Delegates and scientists from around the world opened the biggest-ever climate change conference on Monday, urging rapid progress in building a new global pact by 2009 to combat global warming — or risk economic and environmental disaster.
Some 10,000 conferees, activists and journalists from nearly 190 countries gathered on the resort island of Bali for two weeks of UN-led talks that follow a series of scientific reports this year, concluding that the world has the technology to slow global warming, but must act immediately.
The Bali meeting will be the first major climate change conference since former Vice-President Al Gore — due to arrive next week — and a UN scientific council won the Nobel Peace Prize in October for their environmental work, fueling the growing sense of urgency as ice-caps melt, oceans rise and extreme weather increases.
“The eyes of the world are upon you.
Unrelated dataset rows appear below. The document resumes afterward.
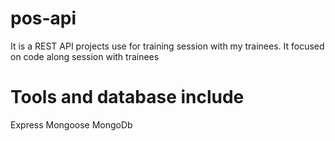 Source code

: # pos-api
It is a REST API projects use for training session with my trainees. It focused on code along session with trainees

# Tools and database include
Express
Mongoose
MongoDb
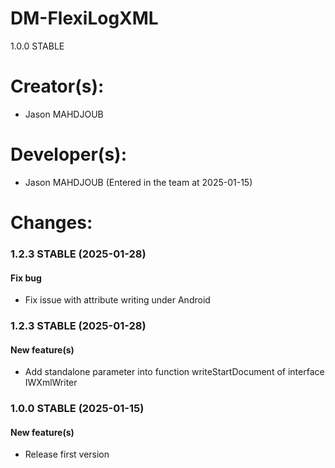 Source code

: DM-FlexiLogXML
=====
1.0.0 STABLE 

# Creator(s):
* Jason MAHDJOUB

# Developer(s):
* Jason MAHDJOUB (Entered in the team at 2025-01-15)

# Changes:

### 1.2.3 STABLE (2025-01-28)
#### Fix bug
* Fix issue with attribute writing under Android


### 1.2.3 STABLE (2025-01-28)
#### New feature(s)
* Add standalone parameter into function writeStartDocument of interface IWXmlWriter  

### 1.0.0 STABLE (2025-01-15)
#### New feature(s)
* Release first version
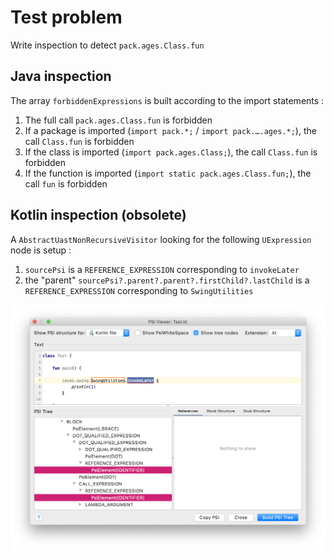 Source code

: # Test problem

Write inspection to detect `pack.ages.Class.fun`

## Java inspection

The array `forbiddenExpressions` is built according to the import statements :

1. The full call `pack.ages.Class.fun` is forbidden
1. If a package is imported (`import pack.*;` / `import pack.….ages.*;`), the call `Class.fun` is forbidden
1. If the class is imported (`import pack.ages.Class;`), the call `Class.fun` is forbidden
1. If the function is imported (`import static pack.ages.Class.fun;`), the call `fun` is forbidden

## Kotlin inspection (obsolete)

A `AbstractUastNonRecursiveVisitor` looking for the following `UExpression` node is setup :

1. `sourcePsi` is a `REFERENCE_EXPRESSION` corresponding to `invokeLater`
1. the "parent" `sourcePsi?.parent?.parent?.firstChild?.lastChild` is a `REFERENCE_EXPRESSION` corresponding to `SwingUtilities`

![Kotlin PSI tree](assets/kt_tree.png)
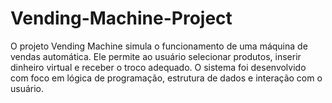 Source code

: # Vending-Machine-Project
O projeto Vending Machine simula o funcionamento de uma máquina de vendas automática. Ele permite ao usuário selecionar produtos, inserir dinheiro virtual e receber o troco adequado. O sistema foi desenvolvido com foco em lógica de programação, estrutura de dados e interação com o usuário.

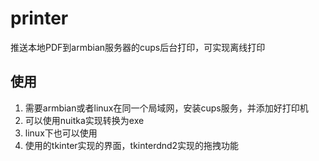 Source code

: # printer
推送本地PDF到armbian服务器的cups后台打印，可实现离线打印

## 使用
1. 需要armbian或者linux在同一个局域网，安装cups服务，并添加好打印机
2. 可以使用nuitka实现转换为exe
3. linux下也可以使用
4. 使用的tkinter实现的界面，tkinterdnd2实现的拖拽功能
There is a huge responsibility for Bali to deliver,” said Yvo de Boer, executive secretary of the conference. “The world now expects a quantum leap forward.”
The immediate aim of the Bali conference will be to launch negotiations toward a pact to replace the Kyoto Protocol on global warming when it expires at the end of 2012, and set an agenda for the talks and a deadline. The UN says such an agreement should be concluded by 2009 in order to have a system in place in time.
The original treaty, signed by almost all of the world’s nations in 1992, set voluntary goals for curbing the emission of greenhouse gases, which mostly come from burning fossil fuels and forests, and which have been linked by scientists to global warming. But few of those goals have been met.